Mütevazı, kendisiyle ya da şeylerle övünmeyi sevmeyen, gösteriş yapmayan, alçak gönüllü kişiler için adlandırılan kavram olarak sosyal hayatımızda adlandırılır.
Mütevazılık sürekli hale gelmiş bir özeleştiri kabiliyetidir.
İnsanın kendinden kuşku duyabilme, haddi hududunu bilip kendi sınırlarına çekilebilme
becerisidir.
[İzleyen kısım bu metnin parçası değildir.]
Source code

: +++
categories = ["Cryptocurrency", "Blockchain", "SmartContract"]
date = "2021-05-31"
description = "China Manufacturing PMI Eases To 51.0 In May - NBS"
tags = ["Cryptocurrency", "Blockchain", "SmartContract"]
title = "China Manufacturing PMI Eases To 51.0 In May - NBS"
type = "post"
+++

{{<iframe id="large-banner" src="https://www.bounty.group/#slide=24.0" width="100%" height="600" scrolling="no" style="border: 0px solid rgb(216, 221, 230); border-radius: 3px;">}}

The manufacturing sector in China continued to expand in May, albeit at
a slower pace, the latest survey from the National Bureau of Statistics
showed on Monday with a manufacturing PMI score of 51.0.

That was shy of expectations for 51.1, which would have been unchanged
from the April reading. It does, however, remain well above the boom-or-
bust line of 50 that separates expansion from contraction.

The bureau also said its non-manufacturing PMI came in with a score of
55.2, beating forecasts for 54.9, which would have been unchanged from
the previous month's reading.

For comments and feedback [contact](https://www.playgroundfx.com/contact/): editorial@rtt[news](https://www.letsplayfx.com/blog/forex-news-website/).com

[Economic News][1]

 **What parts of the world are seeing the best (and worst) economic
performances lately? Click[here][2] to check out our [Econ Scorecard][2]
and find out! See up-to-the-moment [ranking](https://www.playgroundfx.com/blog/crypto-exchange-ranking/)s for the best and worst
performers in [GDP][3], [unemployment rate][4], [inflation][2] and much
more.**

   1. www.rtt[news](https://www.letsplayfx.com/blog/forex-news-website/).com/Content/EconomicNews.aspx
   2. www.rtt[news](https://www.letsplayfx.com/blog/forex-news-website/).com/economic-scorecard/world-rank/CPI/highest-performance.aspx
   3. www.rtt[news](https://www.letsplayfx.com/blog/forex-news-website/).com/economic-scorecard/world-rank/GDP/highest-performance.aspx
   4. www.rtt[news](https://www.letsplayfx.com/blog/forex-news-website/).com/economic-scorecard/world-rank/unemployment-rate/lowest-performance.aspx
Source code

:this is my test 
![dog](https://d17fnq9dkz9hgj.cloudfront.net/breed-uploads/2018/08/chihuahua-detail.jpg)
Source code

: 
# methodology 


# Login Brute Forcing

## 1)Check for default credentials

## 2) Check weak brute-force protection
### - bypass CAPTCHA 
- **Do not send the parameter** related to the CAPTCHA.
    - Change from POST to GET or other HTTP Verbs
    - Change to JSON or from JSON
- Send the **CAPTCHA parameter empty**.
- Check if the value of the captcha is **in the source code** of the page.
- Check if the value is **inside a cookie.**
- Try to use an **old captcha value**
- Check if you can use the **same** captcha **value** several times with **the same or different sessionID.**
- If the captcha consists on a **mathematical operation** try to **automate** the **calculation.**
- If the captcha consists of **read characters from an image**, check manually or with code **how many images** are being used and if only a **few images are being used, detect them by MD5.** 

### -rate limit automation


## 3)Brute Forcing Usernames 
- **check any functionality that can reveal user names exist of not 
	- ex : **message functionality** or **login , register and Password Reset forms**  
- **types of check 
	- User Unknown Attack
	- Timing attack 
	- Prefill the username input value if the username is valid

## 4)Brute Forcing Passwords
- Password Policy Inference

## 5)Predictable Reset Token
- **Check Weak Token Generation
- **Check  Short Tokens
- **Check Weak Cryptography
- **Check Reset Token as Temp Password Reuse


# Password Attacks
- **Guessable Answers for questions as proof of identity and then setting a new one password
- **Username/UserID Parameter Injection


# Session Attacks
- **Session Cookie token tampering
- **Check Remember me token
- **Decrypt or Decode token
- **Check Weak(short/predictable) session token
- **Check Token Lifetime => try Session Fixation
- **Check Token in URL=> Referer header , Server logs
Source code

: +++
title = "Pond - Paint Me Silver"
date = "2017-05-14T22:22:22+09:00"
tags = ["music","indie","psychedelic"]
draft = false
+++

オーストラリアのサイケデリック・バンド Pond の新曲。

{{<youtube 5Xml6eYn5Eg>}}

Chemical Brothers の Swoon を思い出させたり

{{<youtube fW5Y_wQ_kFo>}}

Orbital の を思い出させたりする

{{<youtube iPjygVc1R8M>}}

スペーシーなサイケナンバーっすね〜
N e olduğunu, ne olmadığını bilmek ve kendini öylece kabul etmektir.
Mütevazı insan özür dileyip iki de bir kendisini suçlayan insan değildir.
Mütevazı insan değer verdiği insan tarafından fikirleri alınıp sonra o fikirleri çöpe atılan insan değildir.
Ancak kıymet verdiği insana verdiği kıymetten, onu yalnız bırakmamak, kıymet verdiğinin maddi manevi zararlara girmesini engellemek ya da kıymet verdiğinin içine sokulduğu maddi manevi fanusta nefessiz bırakılmasına seyirci kalmamak için kıymet verdiğince kendisine değer verilmemesine, sözlerinin dinlenmemesine rağmen adeta mücadelesine devam eder.
Tabi iki bu bir noktaya kadar gider, çünkü mütevazi insan, kıymet verdiğince sözlerinin, yaptıklarının değersizleştirilmesini, hatta yok sayılmasını üzülerek kalbine gömer.
Mütevazılık üzerine önemli söz aklıma geldi; “insan kişiliğinde mesleği mütevazı olmamalı.”
Mütevazı insanı en çok üzen ne kendisine yapılan haksızlık ne de sözlerinin ve yaptıklarının değersizleştirilmesi, kıymetsizleştirilmesi ve kaale alınmamasıdır.
Mütevazı insanı en çok üzen kıymet verdiğinin onun maddi manevi zarara uğratılmasının gözlerinin önünde devam etmesi olur.
Aslında vicdanlı her insan, ister mütevazı olsun ister olmasın kıymet verdiğinin sahte samimiyetlerle kandırılmasını maddi manevi sömürülmesine kalpten üzülür, acı çeker.
Gönlünüz ve kalbiniz mütevazılıklarınıza değer verilmesiyle yakın olsun.